_WORK REQUEST_
Return the following from the records below: each line, word for word, starting with the line that contains "Go Web Frameworks" and going on through the line that contains "2024-11-26 13:46:28 |", with nothing outside that range.

_Source texts of formatted documents_
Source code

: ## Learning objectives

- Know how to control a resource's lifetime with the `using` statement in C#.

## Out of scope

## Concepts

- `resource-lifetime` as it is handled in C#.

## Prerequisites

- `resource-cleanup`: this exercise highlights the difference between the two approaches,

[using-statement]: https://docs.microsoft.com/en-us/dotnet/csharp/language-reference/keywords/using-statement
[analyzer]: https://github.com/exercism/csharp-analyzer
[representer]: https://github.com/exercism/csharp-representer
* * *
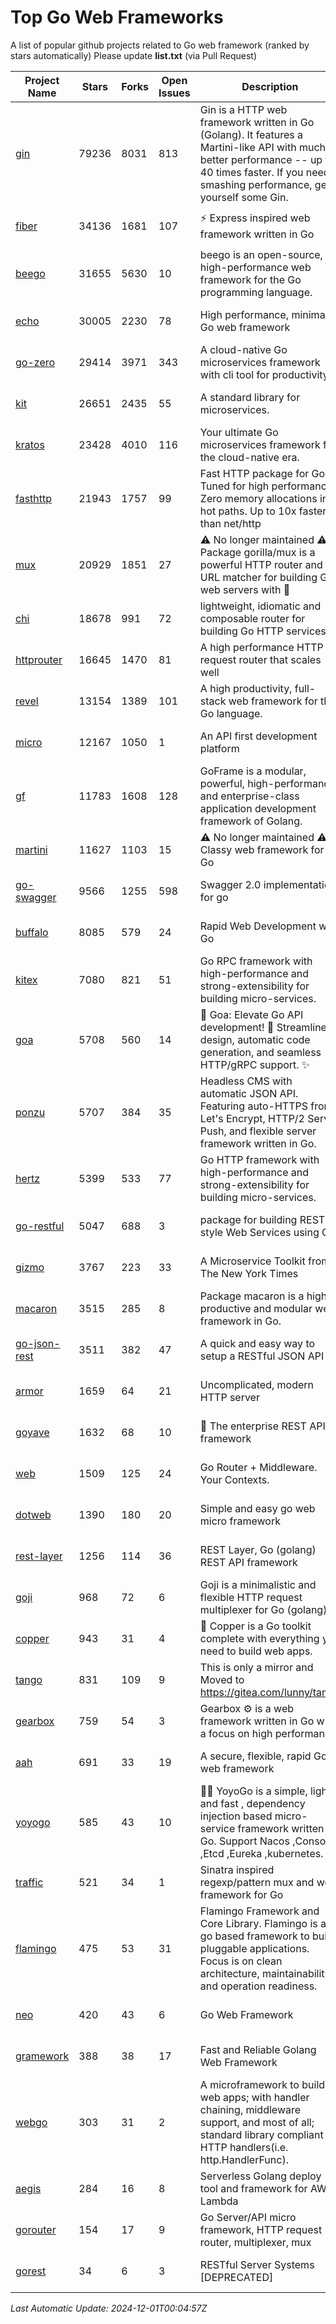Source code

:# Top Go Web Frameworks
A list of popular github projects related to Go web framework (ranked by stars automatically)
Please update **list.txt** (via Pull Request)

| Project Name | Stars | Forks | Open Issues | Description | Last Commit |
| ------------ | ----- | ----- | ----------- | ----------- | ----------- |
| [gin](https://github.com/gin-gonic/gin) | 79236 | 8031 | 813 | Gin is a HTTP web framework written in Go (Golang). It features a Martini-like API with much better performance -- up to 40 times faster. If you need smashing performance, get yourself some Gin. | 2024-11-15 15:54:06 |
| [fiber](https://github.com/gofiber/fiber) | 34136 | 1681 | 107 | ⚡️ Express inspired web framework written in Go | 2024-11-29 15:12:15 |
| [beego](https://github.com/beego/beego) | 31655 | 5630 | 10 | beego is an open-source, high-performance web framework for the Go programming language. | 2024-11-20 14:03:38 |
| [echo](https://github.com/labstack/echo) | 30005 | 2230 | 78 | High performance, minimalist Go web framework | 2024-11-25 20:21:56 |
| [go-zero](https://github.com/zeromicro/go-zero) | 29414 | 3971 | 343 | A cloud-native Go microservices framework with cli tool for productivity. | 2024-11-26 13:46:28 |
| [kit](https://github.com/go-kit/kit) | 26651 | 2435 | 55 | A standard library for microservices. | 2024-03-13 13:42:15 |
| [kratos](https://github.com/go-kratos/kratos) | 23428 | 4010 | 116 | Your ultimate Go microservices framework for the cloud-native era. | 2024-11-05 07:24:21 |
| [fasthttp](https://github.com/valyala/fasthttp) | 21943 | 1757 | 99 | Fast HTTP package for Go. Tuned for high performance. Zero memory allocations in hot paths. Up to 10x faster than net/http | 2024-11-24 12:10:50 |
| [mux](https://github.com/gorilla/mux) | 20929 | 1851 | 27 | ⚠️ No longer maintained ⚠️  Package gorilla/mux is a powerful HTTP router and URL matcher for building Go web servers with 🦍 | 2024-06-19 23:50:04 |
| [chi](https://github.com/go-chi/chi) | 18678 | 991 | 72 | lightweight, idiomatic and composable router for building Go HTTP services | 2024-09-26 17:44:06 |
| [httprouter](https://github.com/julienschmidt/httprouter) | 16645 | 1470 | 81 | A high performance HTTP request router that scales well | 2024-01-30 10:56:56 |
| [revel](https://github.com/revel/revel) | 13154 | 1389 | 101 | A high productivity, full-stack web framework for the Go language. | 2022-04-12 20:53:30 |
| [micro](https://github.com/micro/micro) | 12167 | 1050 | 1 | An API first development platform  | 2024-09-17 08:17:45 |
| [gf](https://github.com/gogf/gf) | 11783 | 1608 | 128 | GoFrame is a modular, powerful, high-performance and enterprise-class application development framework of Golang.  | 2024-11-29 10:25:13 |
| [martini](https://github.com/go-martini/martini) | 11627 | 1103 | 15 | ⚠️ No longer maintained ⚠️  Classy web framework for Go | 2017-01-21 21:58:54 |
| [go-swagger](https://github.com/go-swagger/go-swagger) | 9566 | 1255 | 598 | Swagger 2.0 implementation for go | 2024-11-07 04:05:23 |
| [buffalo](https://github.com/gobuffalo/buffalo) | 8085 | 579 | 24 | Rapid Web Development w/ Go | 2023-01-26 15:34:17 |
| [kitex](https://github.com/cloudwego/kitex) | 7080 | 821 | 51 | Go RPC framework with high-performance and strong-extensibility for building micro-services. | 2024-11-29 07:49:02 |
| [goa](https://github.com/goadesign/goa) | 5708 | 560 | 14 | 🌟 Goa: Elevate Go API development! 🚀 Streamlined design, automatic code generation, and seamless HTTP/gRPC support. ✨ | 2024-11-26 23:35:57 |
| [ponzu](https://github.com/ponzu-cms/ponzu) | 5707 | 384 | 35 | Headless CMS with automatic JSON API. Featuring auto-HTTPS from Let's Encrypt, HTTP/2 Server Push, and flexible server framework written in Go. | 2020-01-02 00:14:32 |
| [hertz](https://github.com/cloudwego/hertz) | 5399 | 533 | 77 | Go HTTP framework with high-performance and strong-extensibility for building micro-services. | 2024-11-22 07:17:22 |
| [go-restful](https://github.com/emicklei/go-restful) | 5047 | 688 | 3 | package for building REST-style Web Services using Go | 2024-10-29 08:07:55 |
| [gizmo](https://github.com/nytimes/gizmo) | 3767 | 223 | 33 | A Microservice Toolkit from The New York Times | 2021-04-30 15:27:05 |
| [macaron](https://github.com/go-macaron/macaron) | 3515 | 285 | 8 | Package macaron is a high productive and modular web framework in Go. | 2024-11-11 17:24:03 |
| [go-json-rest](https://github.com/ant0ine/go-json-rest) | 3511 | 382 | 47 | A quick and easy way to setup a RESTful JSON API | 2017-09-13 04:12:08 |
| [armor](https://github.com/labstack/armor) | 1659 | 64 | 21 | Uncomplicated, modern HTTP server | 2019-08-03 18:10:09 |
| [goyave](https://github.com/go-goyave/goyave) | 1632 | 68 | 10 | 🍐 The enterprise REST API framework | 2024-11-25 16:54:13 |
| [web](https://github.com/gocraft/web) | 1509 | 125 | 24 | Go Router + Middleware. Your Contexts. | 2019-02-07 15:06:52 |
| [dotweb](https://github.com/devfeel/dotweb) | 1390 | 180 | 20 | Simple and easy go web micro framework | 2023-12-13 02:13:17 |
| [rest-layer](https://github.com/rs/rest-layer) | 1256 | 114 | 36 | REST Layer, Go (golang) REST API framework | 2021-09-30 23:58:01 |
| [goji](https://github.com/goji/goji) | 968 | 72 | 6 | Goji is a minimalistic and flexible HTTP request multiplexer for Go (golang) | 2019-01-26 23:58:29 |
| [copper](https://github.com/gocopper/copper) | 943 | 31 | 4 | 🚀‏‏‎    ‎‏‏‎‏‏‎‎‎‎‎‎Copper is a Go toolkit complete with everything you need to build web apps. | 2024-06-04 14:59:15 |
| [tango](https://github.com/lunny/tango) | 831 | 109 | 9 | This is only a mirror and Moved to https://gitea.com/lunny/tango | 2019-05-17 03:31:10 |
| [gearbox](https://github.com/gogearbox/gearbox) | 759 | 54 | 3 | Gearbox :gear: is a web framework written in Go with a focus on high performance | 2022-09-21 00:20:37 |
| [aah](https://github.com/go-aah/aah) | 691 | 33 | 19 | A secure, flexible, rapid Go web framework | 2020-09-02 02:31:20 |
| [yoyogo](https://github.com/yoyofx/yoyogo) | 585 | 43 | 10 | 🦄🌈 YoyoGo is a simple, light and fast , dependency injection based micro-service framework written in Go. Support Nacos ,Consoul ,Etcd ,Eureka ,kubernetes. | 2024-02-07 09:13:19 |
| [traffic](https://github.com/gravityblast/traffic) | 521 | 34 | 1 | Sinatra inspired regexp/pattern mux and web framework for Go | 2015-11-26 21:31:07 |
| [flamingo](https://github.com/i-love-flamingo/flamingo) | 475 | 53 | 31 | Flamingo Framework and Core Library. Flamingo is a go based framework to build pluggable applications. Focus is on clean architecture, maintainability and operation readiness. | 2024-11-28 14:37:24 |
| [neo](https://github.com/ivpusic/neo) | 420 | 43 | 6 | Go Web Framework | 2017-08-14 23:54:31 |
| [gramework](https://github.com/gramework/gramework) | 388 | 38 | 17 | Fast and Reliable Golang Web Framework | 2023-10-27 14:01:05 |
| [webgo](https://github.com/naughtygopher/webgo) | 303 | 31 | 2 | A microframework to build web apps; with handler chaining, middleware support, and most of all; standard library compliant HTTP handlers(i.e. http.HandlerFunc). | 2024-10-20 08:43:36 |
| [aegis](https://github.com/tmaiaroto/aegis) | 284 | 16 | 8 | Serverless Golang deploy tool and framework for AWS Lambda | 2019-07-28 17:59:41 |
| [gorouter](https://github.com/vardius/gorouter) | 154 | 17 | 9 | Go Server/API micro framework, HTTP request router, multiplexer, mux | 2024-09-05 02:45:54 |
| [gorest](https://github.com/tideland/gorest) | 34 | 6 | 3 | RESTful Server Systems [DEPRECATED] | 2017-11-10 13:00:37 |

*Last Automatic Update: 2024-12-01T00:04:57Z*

_RESULT_
:# Top Go Web Frameworks
A list of popular github projects related to Go web framework (ranked by stars automatically)
Please update **list.txt** (via Pull Request)

| Project Name | Stars | Forks | Open Issues | Description | Last Commit |
| ------------ | ----- | ----- | ----------- | ----------- | ----------- |
| [gin](https://github.com/gin-gonic/gin) | 79236 | 8031 | 813 | Gin is a HTTP web framework written in Go (Golang). It features a Martini-like API with much better performance -- up to 40 times faster. If you need smashing performance, get yourself some Gin. | 2024-11-15 15:54:06 |
| [fiber](https://github.com/gofiber/fiber) | 34136 | 1681 | 107 | ⚡️ Express inspired web framework written in Go | 2024-11-29 15:12:15 |
| [beego](https://github.com/beego/beego) | 31655 | 5630 | 10 | beego is an open-source, high-performance web framework for the Go programming language. | 2024-11-20 14:03:38 |
| [echo](https://github.com/labstack/echo) | 30005 | 2230 | 78 | High performance, minimalist Go web framework | 2024-11-25 20:21:56 |
| [go-zero](https://github.com/zeromicro/go-zero) | 29414 | 3971 | 343 | A cloud-native Go microservices framework with cli tool for productivity. | 2024-11-26 13:46:28 |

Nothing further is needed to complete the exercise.